# best way to defeat a warhound titan



## casanova (Nov 1, 2007)

what's the best way to defeat a warhound titan please answer 

Please do not beg for rep. Begging for +rep will get you -rep from the mods -G


----------



## Pseudo (Nov 5, 2007)

Buh... lascannons?

Assault marines with melta-bombs are good too. Titans don't tend to move, so you're getting multiple auto-hitting S8+2d6 armor penetrating attacks vs it. Overkill versus most tanks, just right for a titan.

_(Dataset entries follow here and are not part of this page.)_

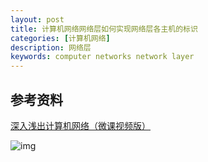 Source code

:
 ```yaml
---
layout: post
title: 计算机网络网络层如何实现网络层各主机的标识
categories: [计算机网络]
description: 网络层
keywords: computer networks network layer
---
```




## 参考资料

[深入浅出计算机网络（微课视频版）](http://www.tup.tsinghua.edu.cn/booksCenter/book_09342101.html)

![img](https://wendaocsmaster.github.io/images/blog/093421-01.jpg)
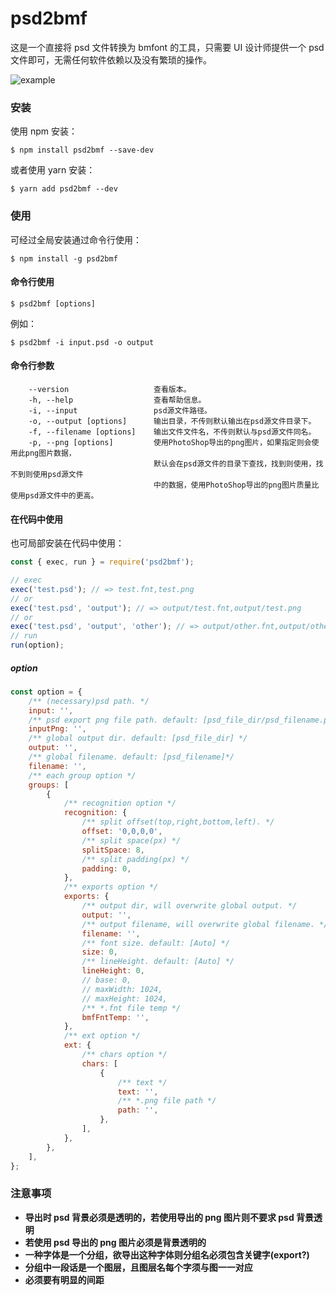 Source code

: # psd2bmf

这是一个直接将 psd 文件转换为 bmfont 的工具，只需要 UI 设计师提供一个 psd 文件即可，无需任何软件依赖以及没有繁琐的操作。

![example](https://gitee.com/porky-prince/psd2bmf/raw/master/docs/example.jpg)

### 安装

使用 npm 安装：

```shell
$ npm install psd2bmf --save-dev
```

或者使用 yarn 安装：

```shell
$ yarn add psd2bmf --dev
```

### 使用

可经过全局安装通过命令行使用：

```shell
$ npm install -g psd2bmf
```

#### 命令行使用

```shell
$ psd2bmf [options]
```

例如：

```shell
$ psd2bmf -i input.psd -o output
```

#### 命令行参数

```
    --version                   查看版本。
    -h, --help                  查看帮助信息。
    -i, --input                 psd源文件路径。
    -o, --output [options]      输出目录，不传则默认输出在psd源文件目录下。
    -f, --filename [options]    输出文件文件名，不传则默认与psd源文件同名。
    -p, --png [options]        	使用PhotoShop导出的png图片，如果指定则会使用此png图片数据，
                                默认会在psd源文件的目录下查找，找到则使用，找不到则使用psd源文件
                                中的数据，使用PhotoShop导出的png图片质量比使用psd源文件中的更高。
```

#### 在代码中使用

也可局部安装在代码中使用：

```javascript
const { exec, run } = require('psd2bmf');

// exec
exec('test.psd'); // => test.fnt,test.png
// or
exec('test.psd', 'output'); // => output/test.fnt,output/test.png
// or
exec('test.psd', 'output', 'other'); // => output/other.fnt,output/other.png
// run
run(option);
```

##### option

```javascript
const option = {
    /** (necessary)psd path. */
    input: '',
    /** psd export png file path. default: [psd_file_dir/psd_filename.png] */
    inputPng: '',
    /** global output dir. default: [psd_file_dir] */
    output: '',
    /** global filename. default: [psd_filename]*/
    filename: '',
    /** each group option */
    groups: [
        {
            /** recognition option */
            recognition: {
                /** split offset(top,right,bottom,left). */
                offset: '0,0,0,0',
                /** split space(px) */
                splitSpace: 8,
                /** split padding(px) */
                padding: 0,
            },
            /** exports option */
            exports: {
                /** output dir, will overwrite global output. */
                output: '',
                /** output filename, will overwrite global filename. */
                filename: '',
                /** font size. default: [Auto] */
                size: 0,
                /** lineHeight. default: [Auto] */
                lineHeight: 0,
                // base: 0,
                // maxWidth: 1024,
                // maxHeight: 1024,
                /** *.fnt file temp */
                bmfFntTemp: '',
            },
            /** ext option */
            ext: {
                /** chars option */
                chars: [
                    {
                        /** text */
                        text: '',
                        /** *.png file path */
                        path: '',
                    },
                ],
            },
        },
    ],
};
```

### 注意事项

-   **导出时 psd 背景必须是透明的，若使用导出的 png 图片则不要求 psd 背景透明**
-   **若使用 psd 导出的 png 图片必须是背景透明的**
-   **一种字体是一个分组，欲导出这种字体则分组名必须包含关键字(export?)**
-   **分组中一段话是一个图层，且图层名每个字须与图一一对应**
-   **必须要有明显的间距**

Although I'm not sure off the top of my head whether you can assault a titan with it's void shield up. Might have to rely on lascannons until it's shield is down.


----------



## FarseerNo3 (Mar 7, 2008)

i took out a bane blade with scouts and melta bombs with auto hits,

i would go for melta bombs lascannons are a waste of points vs titants


----------



## The Son of Horus (Dec 30, 2006)

FarseerNo3 said:


> ii would go for melta bombs lascannons are a waste of points vs titants


I disagree. You can bring Titans down with missile launchers if you're really strapped for something better to shoot at them. 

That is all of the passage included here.